--- ACTIVITY ---
The data follows this line. Copy verbatim the line with "Cannot be future" and each line after it to the end.
*** Begin section ***
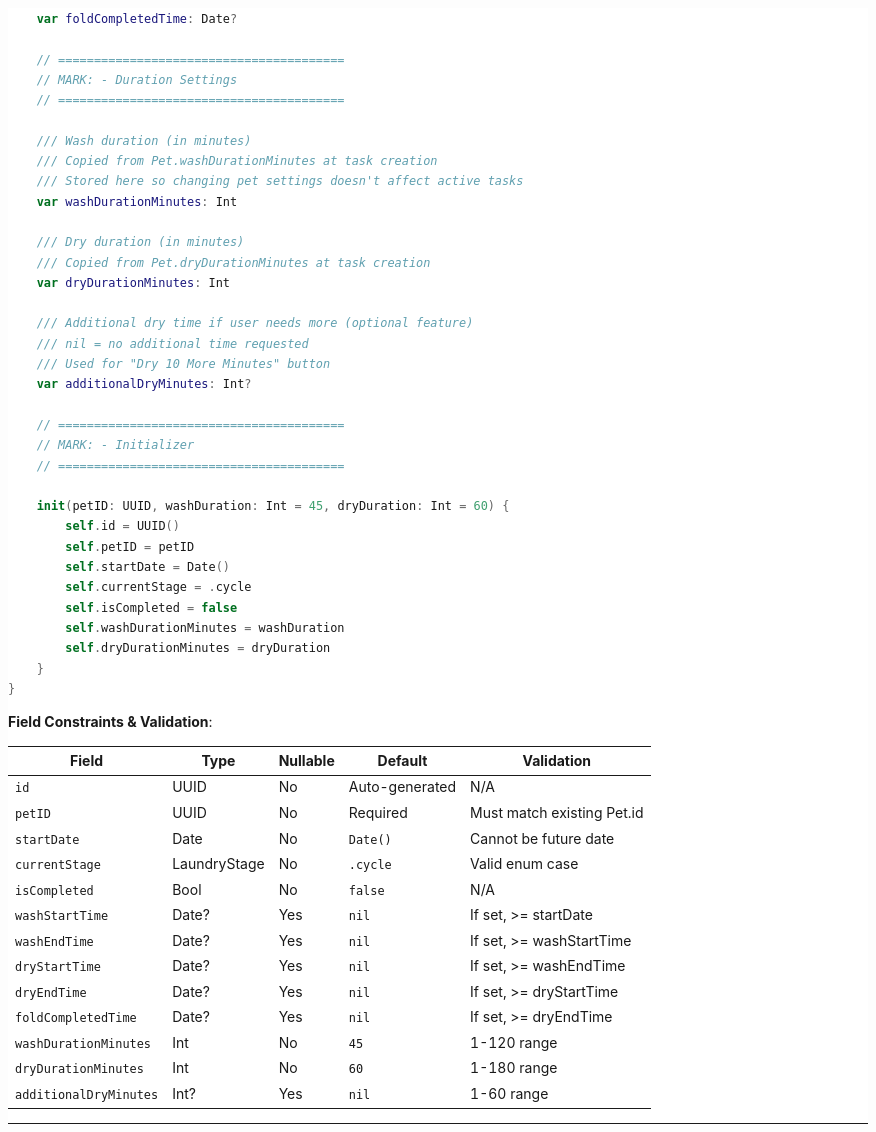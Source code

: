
 ```swift
    var foldCompletedTime: Date?

    // ========================================
    // MARK: - Duration Settings
    // ========================================

    /// Wash duration (in minutes)
    /// Copied from Pet.washDurationMinutes at task creation
    /// Stored here so changing pet settings doesn't affect active tasks
    var washDurationMinutes: Int

    /// Dry duration (in minutes)
    /// Copied from Pet.dryDurationMinutes at task creation
    var dryDurationMinutes: Int

    /// Additional dry time if user needs more (optional feature)
    /// nil = no additional time requested
    /// Used for "Dry 10 More Minutes" button
    var additionalDryMinutes: Int?

    // ========================================
    // MARK: - Initializer
    // ========================================

    init(petID: UUID, washDuration: Int = 45, dryDuration: Int = 60) {
        self.id = UUID()
        self.petID = petID
        self.startDate = Date()
        self.currentStage = .cycle
        self.isCompleted = false
        self.washDurationMinutes = washDuration
        self.dryDurationMinutes = dryDuration
    }
}
```

**Field Constraints & Validation**:

| Field                  | Type         | Nullable | Default        | Validation                 |
| ---------------------- | ------------ | -------- | -------------- | -------------------------- |
| `id`                   | UUID         | No       | Auto-generated | N/A                        |
| `petID`                | UUID         | No       | Required       | Must match existing Pet.id |
| `startDate`            | Date         | No       | `Date()`       | Cannot be future date      |
| `currentStage`         | LaundryStage | No       | `.cycle`       | Valid enum case            |
| `isCompleted`          | Bool         | No       | `false`        | N/A                        |
| `washStartTime`        | Date?        | Yes      | `nil`          | If set, >= startDate       |
| `washEndTime`          | Date?        | Yes      | `nil`          | If set, >= washStartTime   |
| `dryStartTime`         | Date?        | Yes      | `nil`          | If set, >= washEndTime     |
| `dryEndTime`           | Date?        | Yes      | `nil`          | If set, >= dryStartTime    |
| `foldCompletedTime`    | Date?        | Yes      | `nil`          | If set, >= dryEndTime      |
| `washDurationMinutes`  | Int          | No       | `45`           | 1-120 range                |
| `dryDurationMinutes`   | Int          | No       | `60`           | 1-180 range                |
| `additionalDryMinutes` | Int?         | Yes      | `nil`          | 1-60 range                 |

---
*** End section ***
--- SOLUTION BELOW ---
| `startDate`            | Date         | No       | `Date()`       | Cannot be future date      |
| `currentStage`         | LaundryStage | No       | `.cycle`       | Valid enum case            |
| `isCompleted`          | Bool         | No       | `false`        | N/A                        |
| `washStartTime`        | Date?        | Yes      | `nil`          | If set, >= startDate       |
| `washEndTime`          | Date?        | Yes      | `nil`          | If set, >= washStartTime   |
| `dryStartTime`         | Date?        | Yes      | `nil`          | If set, >= washEndTime     |
| `dryEndTime`           | Date?        | Yes      | `nil`          | If set, >= dryStartTime    |
| `foldCompletedTime`    | Date?        | Yes      | `nil`          | If set, >= dryEndTime      |
| `washDurationMinutes`  | Int          | No       | `45`           | 1-120 range                |
| `dryDurationMinutes`   | Int          | No       | `60`           | 1-180 range                |
| `additionalDryMinutes` | Int?         | Yes      | `nil`          | 1-60 range                 |

---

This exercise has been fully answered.